Conductive additives such as conductive carbon black or carbon nanotubes are a crucial building block for the performance and environmental compatibility of lithium-ion batteries, according to the Fraunhofer Institute for Silicate Research ISC, which is involved in the project. The project is receiving EU funding from EIT RawMaterials to “scale up and validate this essential new battery material”. HiQ-CARB stands for “High-Quality Conductive Additives for Rechargeable Batteries”.
The carbon is used to improve the conductivity of battery cathodes – helping to achieve the faster charge and discharge rates, the ISC said. “In order to sustainably supply the growing European battery industry with high-quality conductive additives, low carbon footprint and resource-efficient carbon materials have to be created, validated and economically produced in a sufficient volume in Europe,” says project coordinator Andreas Bittner from the ISC about the project’s goals.

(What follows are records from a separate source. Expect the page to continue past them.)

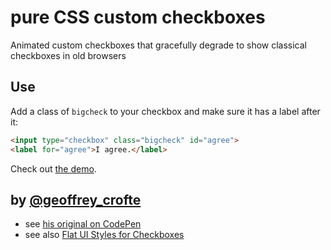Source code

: # pure CSS custom checkboxes

Animated custom checkboxes that gracefully degrade to show classical checkboxes in old browsers

## Use
Add a class of `bigcheck` to your checkbox and make sure it has a label after it:
```html
<input type="checkbox" class="bigcheck" id="agree">
<label for="agree">I agree.</label>
```

Check out [the demo](http://daniel-hug.github.io/bigcheck/).

## by [@geoffrey_crofte](http://twitter.com/geoffrey_crofte)
 - see [his original on CodePen](
http://codepen.io/CreativeJuiz/pen/BiHzp/)  
 - see also [Flat UI Styles for Checkboxes](http://codepen.io/CreativeJuiz/pen/zqKtp)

The researchers are primarily concerned with the combination of the two additives mentioned at the beginning – with standard conductive carbon black being replaced by “new and much greener” acetylene carbon black. Acetylene black particles (i.e. the acetylene black) and thin carbon nanotubes are to be joined together, as their combination forms “an almost ideal conductive network within the battery electrode”.
Within the framework of HiQ-CARB, production on a tonne and megaton scale is therefore to be established for this special material. In addition, an efficient process is to be developed on how cathodes with these additives can be manufactured in high quality on a pilot scale.
On the one hand, the HiQ-CARB project team relies on companies such as Arkema or Orion for the production of advanced additives and custom cells for battery cell production. For the scientific part of evaluating and testing the new material combinations themselves and the battery cells made from them, partners such as the Fraunhofer Institute for Silicate Research ISC, Aalto University and the University of Bordeaux are involved.